Trajectory learning for ensemble forecasts via the continuous ranked probability score: a Lorenz '96 case study

TL;DR

The paper tackles forecast uncertainty from unresolved dynamics by learning stochastic sub-grid parametrizations using the continuous ranked probability score (CRPS) within a trajectory-learning framework. It develops both additive and multiplicative stochastic models based on coupled Ornstein–Uhlenbeck processes and evaluates them on the two-scale Lorenz '96 system, showing improved short-term accuracy and ensemble sharpness over derivative-fitting baselines. Key findings include that CRPS-based trajectory learning yields models that are accurate and sharp at short lead times, with the self-spread term in CRPS providing a stabilizing influence on training and forecasts, and that the approach holds promise for data assimilation in geophysical flows. The work also documents trade-offs in long-term stability, the impact of trajectory length during training, and potential benefits of extending the framework with neural-state–dependent parametrizations for future, more complex systems.

Abstract

This paper demonstrates the feasibility of trajectory learning for ensemble forecasts by employing the continuous ranked probability score (CRPS) as a loss function.
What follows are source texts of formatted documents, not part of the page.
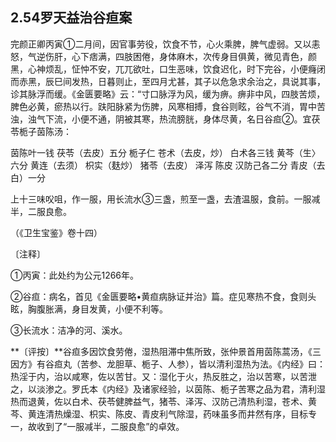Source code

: ## 2.54罗天益治谷疸案

完颜正卿丙寅①二月间，因官事劳役，饮食不节，心火乘脾，脾气虚弱。又以恚怒，气逆伤肝，心下痞满，四肢困倦，身体麻木，次传身目俱黄，微见青色，颜黑，心神烦乱，怔忡不安，兀兀欲吐，口生恶味，饮食迟化，时下完谷，小便癃闭而赤黑，辰巳间发热，日暮则止，至四月尤甚，其子以危急求余治之，具说其事，诊其脉浮而缓。《金匮要略》云：“寸口脉浮为风，缓为痹。痹非中风，四肢苦烦，脾色必黄，瘀热以行。趺阳脉紧为伤脾，风寒相搏，食谷则眩，谷气不消，胃中苦浊，浊气下流，小便不通，阴被其寒，热流膀胱，身体尽黄，名日谷疸②。宜茯苓栀子茵陈汤：

茵陈叶一钱 茯苓（去皮）五分 栀子仁 苍术（去皮，炒） 白术各三钱 黄芩（生〉六分 黄连（去须） 枳实（麸炒） 猪苓（去皮） 泽泻 陈皮 汉防己各二分 青皮（去白）一分

上十三味㕮咀，作一服，用长流水③三盏，煎至一盏，去渣温服，食前。一服减半，二服良愈。

（《卫生宝鉴》卷十四）

〔注释〕

①丙寅：此处约为公元1266年。

②谷疸：病名，首见《金匮要略•黄疸病脉证并治》篇。症见寒热不食，食则头眩，胸腹胀满，身目发黄，小便不利等。

③长流水：洁净的河、溪水。

**〔评按〕**谷疸多因饮食劳倦，湿热阻滞中焦所致，张仲景首用茵陈蒿汤，《三因方》有谷疸丸（苦参、龙胆草、栀子、人参），皆以清利湿热为法。《内经》曰：热淫于内，治以咸寒，佐以苦甘。又：湿化于火，热反胜之，治以苦寒，以苦泄之，以淡渗之。罗氏本《内经》及诸家经验，以茵陈、栀子苦寒之品为君，清利湿热而退黄，佐以白术、茯苓健脾益气，猪苓、泽泻、汉防己清热利湿，苍术、黄芩、黄连清热燥湿、枳实、陈皮、青皮利气除湿，药味虽多而井然有序，目标专一，故收到了“一服减半，二服良愈”的卓效。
Using the two-scale Lorenz '96 system as a case study, we develop and train both additive and multiplicative stochastic parametrizations to generate ensemble predictions. Results indicate that CRPS-based trajectory learning produces parametrizations that are both accurate and sharp. The resulting parametrizations are straightforward to calibrate and outperform derivative-fitting-based parametrizations in short-term forecasts. This approach is particularly promising for data assimilation applications due to its accuracy over short lead times.

Figures (11)

• Figure 1: Example of CRPS-based trajectory learning for ensemble predictions. The true trajectory of a single variable in the L96 system serves as a reference. The trajectory length equals 25 coarse-grid time steps (left) and 100 coarse-grid time steps (right), with each ensemble consisting of 20 members. After training, the ensemble exhibits reduced mean absolute error and spread.
• Figure 2: POD modes for $c=4$ (left) and $c=10$ (right) that serve as the basis for the global stochastic parametrization. The pairs of POD modes are shown with a vertical offset for visibility, all modes have zero mean. The mean profile $\xi_0$ does not have zero mean and is not offset.
• Figure 3: Evolution of the loss per batch over the training duration, for $c=4$ (left column) and $c=10$ (right column), for the additive noise model (top row) and the multiplicative noise model (bottom row). The displayed values are normalised by the initial value for visual comparison, and a moving average is applied for clarity.
• Figure 4: Comparison of the average MSE for short lead times, for $c=4$ (left) and $c=10$ (right). The MSE is measured per $X$-variable in ensembles consisting of 50 members, simulated from 100 different initial conditions.
• Figure 5: Comparison of the average CRPS for short lead times, for $c=4$ (left) and $c=10$ (right). The CRPS is measured per $X$-variable in ensembles consisting of 50 members, simulated from 100 different initial conditions.